Among the entries below, find every line that contains the string "pair", then copy it.
---*---
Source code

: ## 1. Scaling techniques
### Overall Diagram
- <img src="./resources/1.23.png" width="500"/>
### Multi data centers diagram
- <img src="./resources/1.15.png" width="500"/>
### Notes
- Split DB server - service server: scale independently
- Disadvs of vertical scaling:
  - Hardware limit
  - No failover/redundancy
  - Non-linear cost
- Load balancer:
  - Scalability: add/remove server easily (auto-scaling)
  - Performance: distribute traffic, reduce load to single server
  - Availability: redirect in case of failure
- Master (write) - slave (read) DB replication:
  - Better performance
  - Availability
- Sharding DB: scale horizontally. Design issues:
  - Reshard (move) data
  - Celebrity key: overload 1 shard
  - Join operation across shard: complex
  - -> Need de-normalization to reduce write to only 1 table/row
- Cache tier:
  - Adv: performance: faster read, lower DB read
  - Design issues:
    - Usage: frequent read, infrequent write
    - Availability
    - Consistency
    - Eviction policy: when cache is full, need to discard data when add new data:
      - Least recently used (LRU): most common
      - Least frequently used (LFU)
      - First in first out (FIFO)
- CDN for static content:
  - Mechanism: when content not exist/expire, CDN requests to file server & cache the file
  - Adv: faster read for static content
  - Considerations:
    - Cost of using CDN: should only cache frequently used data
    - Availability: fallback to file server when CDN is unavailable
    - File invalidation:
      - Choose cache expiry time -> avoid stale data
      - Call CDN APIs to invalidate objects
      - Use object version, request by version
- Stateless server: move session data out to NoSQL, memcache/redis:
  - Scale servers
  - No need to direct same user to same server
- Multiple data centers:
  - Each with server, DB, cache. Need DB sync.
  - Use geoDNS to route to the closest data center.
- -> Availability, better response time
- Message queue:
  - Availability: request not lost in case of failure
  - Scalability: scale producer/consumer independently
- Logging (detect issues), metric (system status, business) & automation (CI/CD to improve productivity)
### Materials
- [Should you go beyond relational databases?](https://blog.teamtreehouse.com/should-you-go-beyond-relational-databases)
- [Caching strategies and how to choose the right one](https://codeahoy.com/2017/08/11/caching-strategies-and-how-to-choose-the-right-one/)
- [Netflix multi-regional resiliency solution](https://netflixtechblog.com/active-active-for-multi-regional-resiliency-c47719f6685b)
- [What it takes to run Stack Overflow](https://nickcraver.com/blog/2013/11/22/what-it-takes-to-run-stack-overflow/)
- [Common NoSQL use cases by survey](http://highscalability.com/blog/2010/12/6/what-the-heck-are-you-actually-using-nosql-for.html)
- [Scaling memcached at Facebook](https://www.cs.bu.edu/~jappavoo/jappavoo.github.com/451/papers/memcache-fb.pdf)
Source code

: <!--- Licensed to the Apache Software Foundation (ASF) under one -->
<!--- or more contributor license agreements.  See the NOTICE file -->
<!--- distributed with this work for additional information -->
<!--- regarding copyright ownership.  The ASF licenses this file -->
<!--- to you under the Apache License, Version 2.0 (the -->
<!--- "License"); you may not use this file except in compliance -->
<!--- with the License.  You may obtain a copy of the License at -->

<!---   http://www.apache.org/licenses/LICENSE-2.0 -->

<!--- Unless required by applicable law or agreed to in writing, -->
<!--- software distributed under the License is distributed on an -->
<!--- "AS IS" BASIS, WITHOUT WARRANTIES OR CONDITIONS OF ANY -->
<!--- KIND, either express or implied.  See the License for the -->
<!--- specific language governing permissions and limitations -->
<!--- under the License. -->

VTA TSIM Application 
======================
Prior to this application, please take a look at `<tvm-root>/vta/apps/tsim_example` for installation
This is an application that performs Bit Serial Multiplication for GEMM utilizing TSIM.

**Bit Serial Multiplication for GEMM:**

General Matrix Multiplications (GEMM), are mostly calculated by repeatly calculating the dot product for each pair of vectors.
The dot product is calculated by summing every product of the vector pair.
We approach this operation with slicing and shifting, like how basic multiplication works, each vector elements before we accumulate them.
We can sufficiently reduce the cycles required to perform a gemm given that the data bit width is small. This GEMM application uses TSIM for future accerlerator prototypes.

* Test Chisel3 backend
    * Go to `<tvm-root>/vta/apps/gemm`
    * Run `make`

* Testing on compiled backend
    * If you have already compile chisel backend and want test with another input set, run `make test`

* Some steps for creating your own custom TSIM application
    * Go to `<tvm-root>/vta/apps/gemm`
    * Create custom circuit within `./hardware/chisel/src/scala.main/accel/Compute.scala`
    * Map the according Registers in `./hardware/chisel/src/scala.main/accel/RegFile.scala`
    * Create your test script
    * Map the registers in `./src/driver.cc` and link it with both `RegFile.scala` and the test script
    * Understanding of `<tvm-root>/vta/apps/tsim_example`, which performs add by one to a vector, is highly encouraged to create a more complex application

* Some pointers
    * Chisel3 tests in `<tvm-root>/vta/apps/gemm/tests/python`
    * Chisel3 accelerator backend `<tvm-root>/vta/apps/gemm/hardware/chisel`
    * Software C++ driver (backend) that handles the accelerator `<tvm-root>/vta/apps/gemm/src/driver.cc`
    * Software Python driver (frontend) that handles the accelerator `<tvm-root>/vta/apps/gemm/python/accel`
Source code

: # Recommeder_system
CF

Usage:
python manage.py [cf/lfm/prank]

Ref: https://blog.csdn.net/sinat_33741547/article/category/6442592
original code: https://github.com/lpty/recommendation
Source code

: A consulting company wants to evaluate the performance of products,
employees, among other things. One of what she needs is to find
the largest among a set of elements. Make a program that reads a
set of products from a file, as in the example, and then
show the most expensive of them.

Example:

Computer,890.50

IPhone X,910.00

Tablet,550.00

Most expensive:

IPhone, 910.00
---*---
TASK RESULT
General Matrix Multiplications (GEMM), are mostly calculated by repeatly calculating the dot product for each pair of vectors.
The dot product is calculated by summing every product of the vector pair.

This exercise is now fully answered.